22.10.06

Cinco dias à janela

AO MESMO tempo que fazia passar um, sempre difícil, orçamento de contenção e restrições e que o seu partido de apoio obtinha ganho de causa parlamentar sobre o referendo à interrupção voluntária da gravidez, o Governo sofria também, em poucos dias, alguns revezes ou, pelo menos, danos na imagem. Quem serenamente se libertar de dois impérios redutores - o império da rua e o império da sondagem - terá de reconhecê-lo.

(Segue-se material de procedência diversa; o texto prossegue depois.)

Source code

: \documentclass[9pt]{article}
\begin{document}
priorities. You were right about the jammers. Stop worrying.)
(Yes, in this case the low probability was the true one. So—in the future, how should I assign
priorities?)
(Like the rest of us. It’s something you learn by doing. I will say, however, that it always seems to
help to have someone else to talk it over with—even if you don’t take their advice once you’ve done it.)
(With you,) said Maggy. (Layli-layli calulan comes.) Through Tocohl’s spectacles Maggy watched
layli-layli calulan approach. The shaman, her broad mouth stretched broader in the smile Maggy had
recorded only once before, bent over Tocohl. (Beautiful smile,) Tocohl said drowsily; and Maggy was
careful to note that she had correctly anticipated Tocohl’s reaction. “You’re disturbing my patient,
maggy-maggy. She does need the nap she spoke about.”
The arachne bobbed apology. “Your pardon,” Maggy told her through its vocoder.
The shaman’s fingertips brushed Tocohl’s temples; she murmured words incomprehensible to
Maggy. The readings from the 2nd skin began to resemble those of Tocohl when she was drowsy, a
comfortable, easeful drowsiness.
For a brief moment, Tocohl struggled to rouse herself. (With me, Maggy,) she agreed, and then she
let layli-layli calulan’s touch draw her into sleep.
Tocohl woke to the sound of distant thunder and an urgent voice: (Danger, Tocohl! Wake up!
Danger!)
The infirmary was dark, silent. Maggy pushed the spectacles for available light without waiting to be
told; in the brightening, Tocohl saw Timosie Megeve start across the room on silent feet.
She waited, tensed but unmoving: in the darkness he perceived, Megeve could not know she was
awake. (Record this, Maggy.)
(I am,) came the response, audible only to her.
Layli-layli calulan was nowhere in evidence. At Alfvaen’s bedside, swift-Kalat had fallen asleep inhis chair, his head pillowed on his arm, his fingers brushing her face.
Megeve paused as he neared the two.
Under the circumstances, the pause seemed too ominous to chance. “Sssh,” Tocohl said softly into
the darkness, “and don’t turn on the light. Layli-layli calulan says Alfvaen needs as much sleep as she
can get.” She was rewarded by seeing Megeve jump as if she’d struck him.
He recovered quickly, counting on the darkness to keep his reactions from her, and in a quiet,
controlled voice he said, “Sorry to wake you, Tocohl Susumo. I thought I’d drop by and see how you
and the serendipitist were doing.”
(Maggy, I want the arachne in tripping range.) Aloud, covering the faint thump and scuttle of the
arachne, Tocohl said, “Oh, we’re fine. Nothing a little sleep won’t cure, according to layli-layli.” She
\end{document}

É certo que dar a volta a uma crise prolongada e profunda como a nossa no espaço de uma só legislatura é sprint para fundistas. Coisa que, se já é complicada em abstracto, é verdadeiramente dramática no concreto. Porque há danos e consequências que liminarmente decorrem daquilo mesmo que o Governo se propõe fazer e reformar. Ou seja, eram e são previsíveis e planificáveis. Mas há outros que são meras gaffes, episódios de ligeireza e arrogância, bastardias da inexperiência política. Disseram-se coisas politicamente assombrosas em nome da razoabilidade técnica. E este conceito é perigoso. Porque, no plano técnico, a razoabilidade tem pouco a ver com a razão que lhe devia dar origem, é antes a fraca solução que gente sem brio dá aos problemas de gente sem fé. A técnica deve ser rigorosa e deixar a razoabilidade à política. Qualquer declaração, qualquer improviso, instalam um ministro (ou um secretário de Estado) na arena política. É, por isso, prudente que não falem enquanto só tecnicamente dominarem o problema de que querem falar. E os que não pensarem assim, os que alimentam o ego com alardes de frieza tecnocrática, deviam repensar rapidamente a sua real vocação. Ao menos reparem que Teixeira dos Santos, senhor de um perfil tecnicista e incumbido de dar a cara pelos piores ónus deste Governo, ainda não produziu uma palavra politicamente impensada (mesmo quando lhe competiu testar as primeiras reacções a medidas impopulares).
Esta má revisão de bons hábitos vem manifestar-se, ainda por cima, à beira da presidência da União Europeia. Em título, ela ocorrerá apenas no segundo semestre de 2007. Mas para um país de escassos recursos, humanos e materiais, só um excelente aproveitamento da troika permite a esperança de sucesso. O que significa que o busílis está aí em Janeiro. E a própria experiência nos ensina quantos problemas e dispersões isso trará à coesão governativa.